++++ INFORMATION ++++

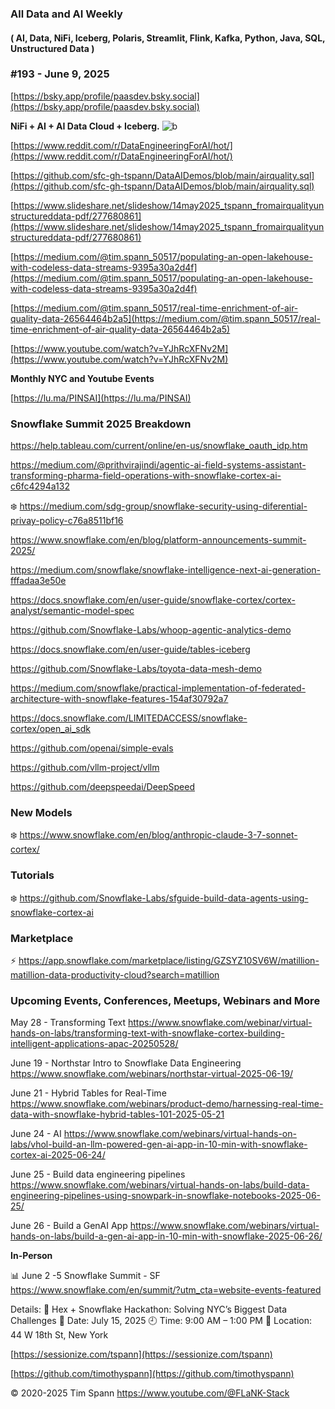 

###  All Data and AI Weekly 
#### ( AI, Data, NiFi, Iceberg, Polaris, Streamlit, Flink, Kafka, Python, Java, SQL, Unstructured Data )  
### #193 - June 9, 2025

[https://bsky.app/profile/paasdev.bsky.social](https://bsky.app/profile/paasdev.bsky.social)

**NiFi + AI + AI Data Cloud + Iceberg.**
![b](https://images.credential.net/badge/tiny/g6fomszs_1741624330730_badge.png)



[https://www.reddit.com/r/DataEngineeringForAI/hot/](https://www.reddit.com/r/DataEngineeringForAI/hot/)


[https://github.com/sfc-gh-tspann/DataAIDemos/blob/main/airquality.sql](https://github.com/sfc-gh-tspann/DataAIDemos/blob/main/airquality.sql)

[https://www.slideshare.net/slideshow/14may2025_tspann_fromairqualityunstructureddata-pdf/277680861](https://www.slideshare.net/slideshow/14may2025_tspann_fromairqualityunstructureddata-pdf/277680861)

[https://medium.com/@tim.spann_50517/populating-an-open-lakehouse-with-codeless-data-streams-9395a30a2d4f](https://medium.com/@tim.spann_50517/populating-an-open-lakehouse-with-codeless-data-streams-9395a30a2d4f)

[https://medium.com/@tim.spann_50517/real-time-enrichment-of-air-quality-data-26564464b2a5](https://medium.com/@tim.spann_50517/real-time-enrichment-of-air-quality-data-26564464b2a5)

[https://www.youtube.com/watch?v=YJhRcXFNv2M](https://www.youtube.com/watch?v=YJhRcXFNv2M)


**Monthly NYC and Youtube Events**

[https://lu.ma/PINSAI](https://lu.ma/PINSAI)


### Snowflake Summit 2025 Breakdown


https://help.tableau.com/current/online/en-us/snowflake_oauth_idp.htm

https://medium.com/@prithvirajindi/agentic-ai-field-systems-assistant-transforming-pharma-field-operations-with-snowflake-cortex-ai-c6fc4294a132

❄️ https://medium.com/sdg-group/snowflake-security-using-diferential-privay-policy-c76a8511bf16

https://www.snowflake.com/en/blog/platform-announcements-summit-2025/

https://medium.com/snowflake/snowflake-intelligence-next-ai-generation-fffadaa3e50e


https://docs.snowflake.com/en/user-guide/snowflake-cortex/cortex-analyst/semantic-model-spec

https://github.com/Snowflake-Labs/whoop-agentic-analytics-demo

https://docs.snowflake.com/en/user-guide/tables-iceberg

https://github.com/Snowflake-Labs/toyota-data-mesh-demo

https://medium.com/snowflake/practical-implementation-of-federated-architecture-with-snowflake-features-154af30792a7

https://docs.snowflake.com/LIMITEDACCESS/snowflake-cortex/open_ai_sdk

https://github.com/openai/simple-evals

https://github.com/vllm-project/vllm

https://github.com/deepspeedai/DeepSpeed




### New Models


❄️  https://www.snowflake.com/en/blog/anthropic-claude-3-7-sonnet-cortex/


### Tutorials

❄️  https://github.com/Snowflake-Labs/sfguide-build-data-agents-using-snowflake-cortex-ai


### Marketplace

⚡️ https://app.snowflake.com/marketplace/listing/GZSYZ10SV6W/matillion-matillion-data-productivity-cloud?search=matillion


### Upcoming Events, Conferences, Meetups, Webinars and More


May 28 - Transforming Text
https://www.snowflake.com/webinar/virtual-hands-on-labs/transforming-text-with-snowflake-cortex-building-intelligent-applications-apac-20250528/

June 19 - Northstar Intro to Snowflake Data Engineering
https://www.snowflake.com/webinars/northstar-virtual-2025-06-19/

June 21 - Hybrid Tables for Real-Time
https://www.snowflake.com/webinars/product-demo/harnessing-real-time-data-with-snowflake-hybrid-tables-101-2025-05-21

June 24 - AI
https://www.snowflake.com/webinars/virtual-hands-on-labs/vhol-build-an-llm-powered-gen-ai-app-in-10-min-with-snowflake-cortex-ai-2025-06-24/

June 25 - Build data engineering pipelines
https://www.snowflake.com/webinars/virtual-hands-on-labs/build-data-engineering-pipelines-using-snowpark-in-snowflake-notebooks-2025-06-25/

June 26 - Build a GenAI App
https://www.snowflake.com/webinars/virtual-hands-on-labs/build-a-gen-ai-app-in-10-min-with-snowflake-2025-06-26/


**In-Person**


📊 June 2 -5 Snowflake Summit - SF
https://www.snowflake.com/en/summit/?utm_cta=website-events-featured

Details:
🔹 Hex + Snowflake Hackathon: Solving NYC’s Biggest Data Challenges
📅 Date: July 15, 2025
🕘 Time: 9:00 AM – 1:00 PM
📍 Location: 44 W 18th St, New York


[https://sessionize.com/tspann](https://sessionize.com/tspann)

[https://github.com/timothyspann](https://github.com/timothyspann)



&copy; 2020-2025 Tim Spann  https://www.youtube.com/@FLaNK-Stack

++++

# EXERCISE AIM:
Of the records above, copy each line that includes "June".

# TASK RESPONSE:
### #193 - June 9, 2025
June 19 - Northstar Intro to Snowflake Data Engineering
June 21 - Hybrid Tables for Real-Time
June 24 - AI
June 25 - Build data engineering pipelines
June 26 - Build a GenAI App
📊 June 2 -5 Snowflake Summit - SF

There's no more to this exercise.